***** EXTRACTED ENTRIES

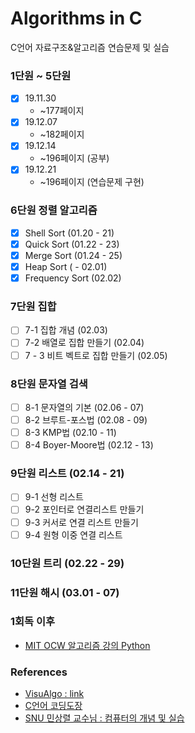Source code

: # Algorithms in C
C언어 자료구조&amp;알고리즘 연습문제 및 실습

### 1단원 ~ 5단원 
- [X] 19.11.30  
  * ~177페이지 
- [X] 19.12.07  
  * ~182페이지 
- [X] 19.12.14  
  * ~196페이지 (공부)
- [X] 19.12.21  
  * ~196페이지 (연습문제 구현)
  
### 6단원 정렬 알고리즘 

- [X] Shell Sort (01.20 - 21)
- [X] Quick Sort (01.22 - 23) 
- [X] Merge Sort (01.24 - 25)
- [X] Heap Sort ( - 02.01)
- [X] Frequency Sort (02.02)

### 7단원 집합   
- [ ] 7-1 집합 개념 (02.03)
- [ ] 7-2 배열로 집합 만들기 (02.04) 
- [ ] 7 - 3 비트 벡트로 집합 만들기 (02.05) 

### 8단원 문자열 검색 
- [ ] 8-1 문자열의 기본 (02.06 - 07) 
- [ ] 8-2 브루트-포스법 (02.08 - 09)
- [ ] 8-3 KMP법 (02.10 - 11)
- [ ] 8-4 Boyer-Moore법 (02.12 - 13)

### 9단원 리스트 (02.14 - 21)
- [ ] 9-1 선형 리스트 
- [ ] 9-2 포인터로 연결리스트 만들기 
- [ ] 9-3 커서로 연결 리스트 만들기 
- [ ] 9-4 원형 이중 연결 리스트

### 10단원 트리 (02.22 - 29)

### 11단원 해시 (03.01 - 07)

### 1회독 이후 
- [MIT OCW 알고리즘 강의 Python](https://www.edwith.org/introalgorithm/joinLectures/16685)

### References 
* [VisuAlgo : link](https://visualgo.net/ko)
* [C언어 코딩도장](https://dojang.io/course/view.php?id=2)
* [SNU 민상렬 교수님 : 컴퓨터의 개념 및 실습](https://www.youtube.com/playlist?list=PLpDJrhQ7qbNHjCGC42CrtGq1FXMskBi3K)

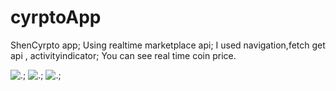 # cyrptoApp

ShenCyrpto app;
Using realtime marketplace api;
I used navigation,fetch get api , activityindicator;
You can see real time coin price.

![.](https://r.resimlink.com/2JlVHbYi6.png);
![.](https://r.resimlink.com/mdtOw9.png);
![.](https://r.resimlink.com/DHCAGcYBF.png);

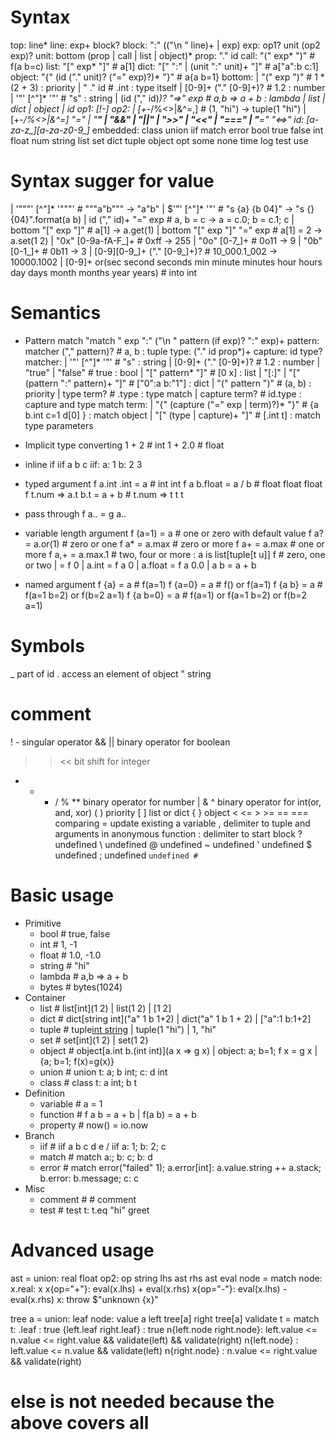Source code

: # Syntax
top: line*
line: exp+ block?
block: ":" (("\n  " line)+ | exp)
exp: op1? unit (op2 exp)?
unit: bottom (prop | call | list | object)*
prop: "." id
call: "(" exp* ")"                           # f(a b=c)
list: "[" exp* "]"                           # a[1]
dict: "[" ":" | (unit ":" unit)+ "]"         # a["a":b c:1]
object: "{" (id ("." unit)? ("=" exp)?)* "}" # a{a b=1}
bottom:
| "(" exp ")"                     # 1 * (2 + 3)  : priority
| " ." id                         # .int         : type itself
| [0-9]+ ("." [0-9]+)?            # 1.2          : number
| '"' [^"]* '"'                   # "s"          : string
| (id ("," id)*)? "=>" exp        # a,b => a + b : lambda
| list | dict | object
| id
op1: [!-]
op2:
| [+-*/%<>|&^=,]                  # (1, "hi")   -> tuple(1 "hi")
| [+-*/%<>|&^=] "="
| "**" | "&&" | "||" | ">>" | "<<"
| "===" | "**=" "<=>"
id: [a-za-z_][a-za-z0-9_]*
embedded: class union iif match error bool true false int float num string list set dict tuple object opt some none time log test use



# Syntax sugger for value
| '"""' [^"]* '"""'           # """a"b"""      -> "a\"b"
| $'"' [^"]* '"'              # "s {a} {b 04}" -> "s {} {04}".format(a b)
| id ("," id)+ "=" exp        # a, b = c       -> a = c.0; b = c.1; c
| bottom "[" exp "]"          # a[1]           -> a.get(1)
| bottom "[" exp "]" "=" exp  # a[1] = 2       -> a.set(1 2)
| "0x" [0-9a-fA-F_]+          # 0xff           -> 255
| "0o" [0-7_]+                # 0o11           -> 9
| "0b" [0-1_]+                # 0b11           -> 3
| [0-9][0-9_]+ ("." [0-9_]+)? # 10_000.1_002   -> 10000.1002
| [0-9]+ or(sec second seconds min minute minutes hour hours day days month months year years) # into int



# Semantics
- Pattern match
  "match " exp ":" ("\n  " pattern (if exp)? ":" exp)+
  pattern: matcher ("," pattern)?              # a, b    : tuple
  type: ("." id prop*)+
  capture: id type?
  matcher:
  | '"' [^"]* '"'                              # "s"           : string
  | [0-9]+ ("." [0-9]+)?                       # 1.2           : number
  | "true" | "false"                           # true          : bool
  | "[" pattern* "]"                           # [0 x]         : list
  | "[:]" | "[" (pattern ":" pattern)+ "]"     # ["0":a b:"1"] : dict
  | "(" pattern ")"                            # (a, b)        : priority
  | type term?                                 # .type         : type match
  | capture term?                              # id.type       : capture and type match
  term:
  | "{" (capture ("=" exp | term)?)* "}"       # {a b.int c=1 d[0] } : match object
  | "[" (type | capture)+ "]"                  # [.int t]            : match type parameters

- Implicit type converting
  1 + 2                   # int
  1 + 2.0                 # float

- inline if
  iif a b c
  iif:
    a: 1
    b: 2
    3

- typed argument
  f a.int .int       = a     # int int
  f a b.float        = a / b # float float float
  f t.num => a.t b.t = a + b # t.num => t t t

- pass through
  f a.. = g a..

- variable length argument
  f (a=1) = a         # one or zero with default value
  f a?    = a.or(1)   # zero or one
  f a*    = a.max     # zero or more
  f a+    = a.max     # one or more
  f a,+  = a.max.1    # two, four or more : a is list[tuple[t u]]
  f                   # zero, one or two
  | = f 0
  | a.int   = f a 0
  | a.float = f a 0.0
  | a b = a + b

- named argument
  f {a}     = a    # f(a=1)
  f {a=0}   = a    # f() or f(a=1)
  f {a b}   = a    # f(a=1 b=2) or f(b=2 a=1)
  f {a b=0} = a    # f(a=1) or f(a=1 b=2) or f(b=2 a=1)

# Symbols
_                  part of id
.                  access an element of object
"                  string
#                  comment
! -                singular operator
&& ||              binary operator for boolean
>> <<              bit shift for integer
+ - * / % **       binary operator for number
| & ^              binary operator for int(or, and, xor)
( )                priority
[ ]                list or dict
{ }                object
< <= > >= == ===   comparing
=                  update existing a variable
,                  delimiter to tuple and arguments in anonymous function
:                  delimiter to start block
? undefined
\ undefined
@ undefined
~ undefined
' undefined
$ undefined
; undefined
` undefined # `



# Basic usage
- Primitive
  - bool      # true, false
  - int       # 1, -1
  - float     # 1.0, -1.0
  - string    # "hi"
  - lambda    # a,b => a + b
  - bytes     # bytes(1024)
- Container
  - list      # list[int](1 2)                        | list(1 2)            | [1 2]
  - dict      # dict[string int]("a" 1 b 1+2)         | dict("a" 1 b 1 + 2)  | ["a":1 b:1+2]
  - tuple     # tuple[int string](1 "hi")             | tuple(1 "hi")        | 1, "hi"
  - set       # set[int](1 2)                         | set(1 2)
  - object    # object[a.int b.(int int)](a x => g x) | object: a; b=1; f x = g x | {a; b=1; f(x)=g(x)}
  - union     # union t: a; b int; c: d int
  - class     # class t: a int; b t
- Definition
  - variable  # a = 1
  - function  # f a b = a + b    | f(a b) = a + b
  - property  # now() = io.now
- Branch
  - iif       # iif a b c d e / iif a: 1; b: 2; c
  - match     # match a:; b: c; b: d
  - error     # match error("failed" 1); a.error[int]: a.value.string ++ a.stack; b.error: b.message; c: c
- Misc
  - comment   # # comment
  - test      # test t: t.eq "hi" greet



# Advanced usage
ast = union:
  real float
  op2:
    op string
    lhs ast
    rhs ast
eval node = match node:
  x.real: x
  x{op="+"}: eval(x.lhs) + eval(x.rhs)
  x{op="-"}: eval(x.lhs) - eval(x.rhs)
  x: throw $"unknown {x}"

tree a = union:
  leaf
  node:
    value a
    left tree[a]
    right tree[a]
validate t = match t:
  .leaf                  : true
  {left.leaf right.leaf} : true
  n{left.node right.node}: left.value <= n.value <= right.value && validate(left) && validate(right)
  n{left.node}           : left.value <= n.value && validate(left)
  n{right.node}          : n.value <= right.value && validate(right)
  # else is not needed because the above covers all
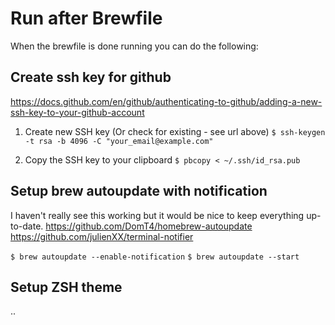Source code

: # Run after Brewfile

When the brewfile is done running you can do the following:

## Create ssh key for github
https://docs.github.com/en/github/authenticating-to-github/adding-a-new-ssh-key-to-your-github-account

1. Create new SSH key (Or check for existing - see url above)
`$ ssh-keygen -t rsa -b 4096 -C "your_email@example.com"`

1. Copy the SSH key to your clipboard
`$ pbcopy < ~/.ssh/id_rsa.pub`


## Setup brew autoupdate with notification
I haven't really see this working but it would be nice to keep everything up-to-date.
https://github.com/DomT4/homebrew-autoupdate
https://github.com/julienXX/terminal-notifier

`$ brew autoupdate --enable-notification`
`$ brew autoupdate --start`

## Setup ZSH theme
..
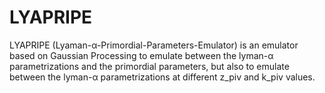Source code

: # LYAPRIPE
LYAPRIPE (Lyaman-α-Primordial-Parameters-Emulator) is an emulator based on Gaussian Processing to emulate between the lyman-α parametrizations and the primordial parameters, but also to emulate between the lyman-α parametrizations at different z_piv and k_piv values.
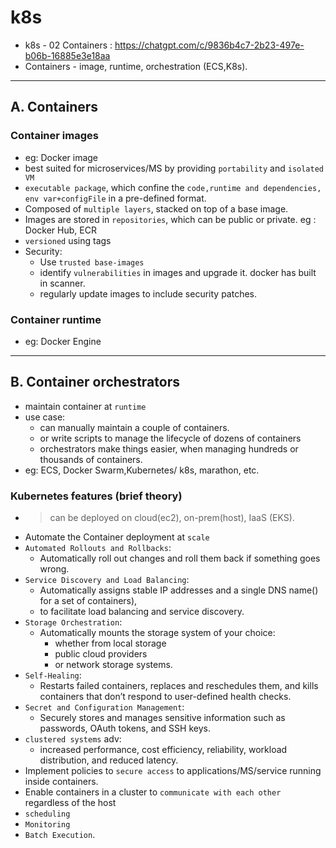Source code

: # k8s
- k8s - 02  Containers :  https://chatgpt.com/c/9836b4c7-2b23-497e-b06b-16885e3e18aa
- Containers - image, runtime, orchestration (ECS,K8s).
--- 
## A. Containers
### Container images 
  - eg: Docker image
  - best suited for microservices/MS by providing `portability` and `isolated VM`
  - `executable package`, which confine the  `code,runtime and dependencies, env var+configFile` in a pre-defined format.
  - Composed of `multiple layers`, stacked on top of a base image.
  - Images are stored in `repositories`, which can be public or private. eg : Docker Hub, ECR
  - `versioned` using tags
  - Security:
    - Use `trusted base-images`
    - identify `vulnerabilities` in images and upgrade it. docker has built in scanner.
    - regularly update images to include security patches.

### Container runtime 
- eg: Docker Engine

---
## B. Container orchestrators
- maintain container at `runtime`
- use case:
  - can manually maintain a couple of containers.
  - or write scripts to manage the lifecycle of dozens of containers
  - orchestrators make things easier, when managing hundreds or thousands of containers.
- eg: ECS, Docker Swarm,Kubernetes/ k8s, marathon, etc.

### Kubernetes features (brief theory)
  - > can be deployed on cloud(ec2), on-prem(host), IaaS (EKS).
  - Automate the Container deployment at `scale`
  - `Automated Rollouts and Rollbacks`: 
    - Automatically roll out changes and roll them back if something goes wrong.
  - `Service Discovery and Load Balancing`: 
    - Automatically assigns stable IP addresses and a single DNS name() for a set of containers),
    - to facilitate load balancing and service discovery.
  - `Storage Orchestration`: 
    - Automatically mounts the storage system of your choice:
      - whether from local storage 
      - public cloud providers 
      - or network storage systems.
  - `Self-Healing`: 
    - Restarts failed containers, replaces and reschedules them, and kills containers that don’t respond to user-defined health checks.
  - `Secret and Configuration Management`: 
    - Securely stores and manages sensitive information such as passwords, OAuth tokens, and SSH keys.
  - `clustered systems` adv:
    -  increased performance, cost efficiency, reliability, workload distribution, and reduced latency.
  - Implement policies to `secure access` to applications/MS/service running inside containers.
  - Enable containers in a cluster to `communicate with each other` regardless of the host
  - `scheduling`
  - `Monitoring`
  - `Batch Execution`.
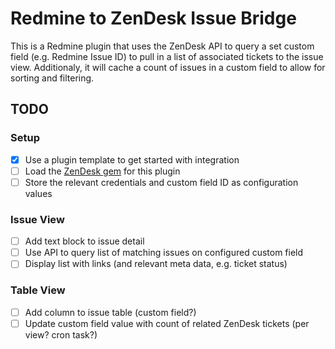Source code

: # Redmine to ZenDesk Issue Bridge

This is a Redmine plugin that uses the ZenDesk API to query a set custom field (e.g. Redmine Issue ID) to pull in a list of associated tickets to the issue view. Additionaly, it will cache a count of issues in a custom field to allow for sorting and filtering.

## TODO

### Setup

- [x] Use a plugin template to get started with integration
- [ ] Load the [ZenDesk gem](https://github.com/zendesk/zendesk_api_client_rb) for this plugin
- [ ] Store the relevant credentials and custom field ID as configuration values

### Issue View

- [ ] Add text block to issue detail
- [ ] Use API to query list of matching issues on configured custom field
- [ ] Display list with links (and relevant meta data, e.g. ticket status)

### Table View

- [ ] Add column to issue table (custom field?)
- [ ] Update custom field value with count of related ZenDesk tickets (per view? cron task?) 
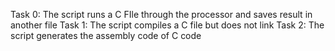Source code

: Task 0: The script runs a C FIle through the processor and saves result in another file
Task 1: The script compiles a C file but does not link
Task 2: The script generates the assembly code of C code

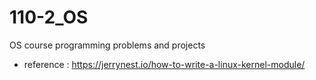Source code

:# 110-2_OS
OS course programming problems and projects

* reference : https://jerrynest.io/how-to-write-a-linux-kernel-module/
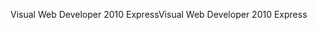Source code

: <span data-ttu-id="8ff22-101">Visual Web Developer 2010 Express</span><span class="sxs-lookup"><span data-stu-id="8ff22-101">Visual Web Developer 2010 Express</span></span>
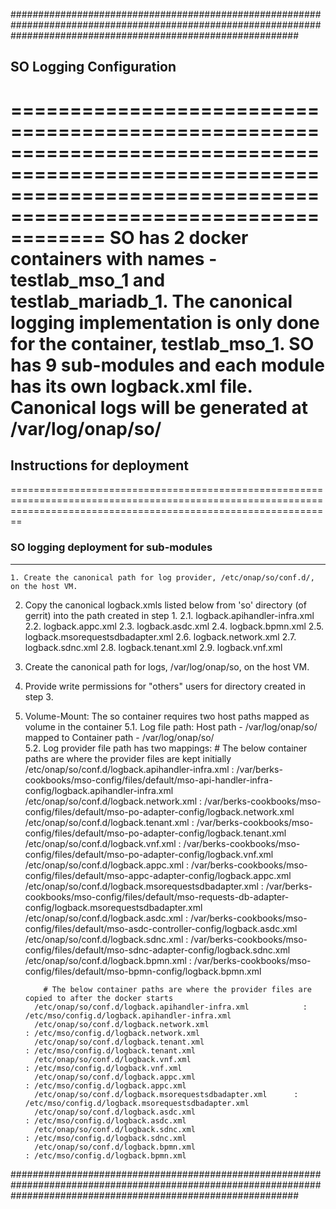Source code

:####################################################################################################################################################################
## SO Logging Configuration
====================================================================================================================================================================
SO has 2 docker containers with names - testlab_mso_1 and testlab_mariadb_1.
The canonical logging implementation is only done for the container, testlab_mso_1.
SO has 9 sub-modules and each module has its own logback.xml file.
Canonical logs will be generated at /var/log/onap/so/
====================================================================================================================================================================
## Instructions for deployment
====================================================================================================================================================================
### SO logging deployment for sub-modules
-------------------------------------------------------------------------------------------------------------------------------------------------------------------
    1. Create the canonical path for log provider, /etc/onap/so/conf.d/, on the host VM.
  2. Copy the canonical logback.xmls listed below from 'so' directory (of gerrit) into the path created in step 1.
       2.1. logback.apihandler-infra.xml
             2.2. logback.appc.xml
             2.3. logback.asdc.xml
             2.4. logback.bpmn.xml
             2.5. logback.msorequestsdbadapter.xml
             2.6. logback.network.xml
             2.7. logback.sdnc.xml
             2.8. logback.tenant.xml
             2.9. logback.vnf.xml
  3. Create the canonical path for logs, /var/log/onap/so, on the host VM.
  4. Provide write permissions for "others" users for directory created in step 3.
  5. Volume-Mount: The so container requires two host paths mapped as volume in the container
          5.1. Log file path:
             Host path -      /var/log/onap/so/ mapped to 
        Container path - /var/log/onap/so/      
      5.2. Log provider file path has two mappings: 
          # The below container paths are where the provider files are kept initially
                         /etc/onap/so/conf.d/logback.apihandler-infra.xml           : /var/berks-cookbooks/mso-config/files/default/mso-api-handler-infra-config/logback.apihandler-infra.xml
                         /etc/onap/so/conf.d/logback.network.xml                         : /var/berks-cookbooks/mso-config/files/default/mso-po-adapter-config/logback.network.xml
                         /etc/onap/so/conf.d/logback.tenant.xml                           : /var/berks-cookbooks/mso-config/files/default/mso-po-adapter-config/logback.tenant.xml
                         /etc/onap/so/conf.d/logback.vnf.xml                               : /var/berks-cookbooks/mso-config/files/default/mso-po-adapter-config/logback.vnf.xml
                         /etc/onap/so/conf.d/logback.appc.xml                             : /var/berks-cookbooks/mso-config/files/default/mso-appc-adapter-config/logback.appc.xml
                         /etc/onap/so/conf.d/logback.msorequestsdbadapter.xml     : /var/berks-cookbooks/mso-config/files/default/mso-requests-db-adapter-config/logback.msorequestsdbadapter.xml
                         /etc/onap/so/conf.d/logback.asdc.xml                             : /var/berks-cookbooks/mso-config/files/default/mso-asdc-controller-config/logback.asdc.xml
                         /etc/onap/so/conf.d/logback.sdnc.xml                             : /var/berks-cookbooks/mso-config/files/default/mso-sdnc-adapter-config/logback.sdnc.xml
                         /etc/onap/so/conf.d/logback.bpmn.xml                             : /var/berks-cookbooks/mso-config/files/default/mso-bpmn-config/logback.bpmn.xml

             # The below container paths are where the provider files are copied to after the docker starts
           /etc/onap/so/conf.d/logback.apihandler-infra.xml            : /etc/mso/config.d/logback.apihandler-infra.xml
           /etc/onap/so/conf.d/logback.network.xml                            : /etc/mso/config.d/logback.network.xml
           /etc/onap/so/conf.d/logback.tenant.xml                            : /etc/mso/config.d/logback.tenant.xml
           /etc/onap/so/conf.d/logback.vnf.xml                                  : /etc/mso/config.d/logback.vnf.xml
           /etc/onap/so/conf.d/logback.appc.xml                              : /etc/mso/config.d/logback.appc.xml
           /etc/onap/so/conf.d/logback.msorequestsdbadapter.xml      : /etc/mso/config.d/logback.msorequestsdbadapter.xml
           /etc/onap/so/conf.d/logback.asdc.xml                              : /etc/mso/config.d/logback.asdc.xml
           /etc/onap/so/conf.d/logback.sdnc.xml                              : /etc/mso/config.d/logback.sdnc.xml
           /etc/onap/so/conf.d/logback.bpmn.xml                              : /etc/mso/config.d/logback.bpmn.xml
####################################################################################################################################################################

**********

Copy out each line of the data that has the word "binary" in it.

▶ _OUTPUT BELOW_
&& ||              binary operator for boolean
+ - * / % **       binary operator for number
| & ^              binary operator for int(or, and, xor)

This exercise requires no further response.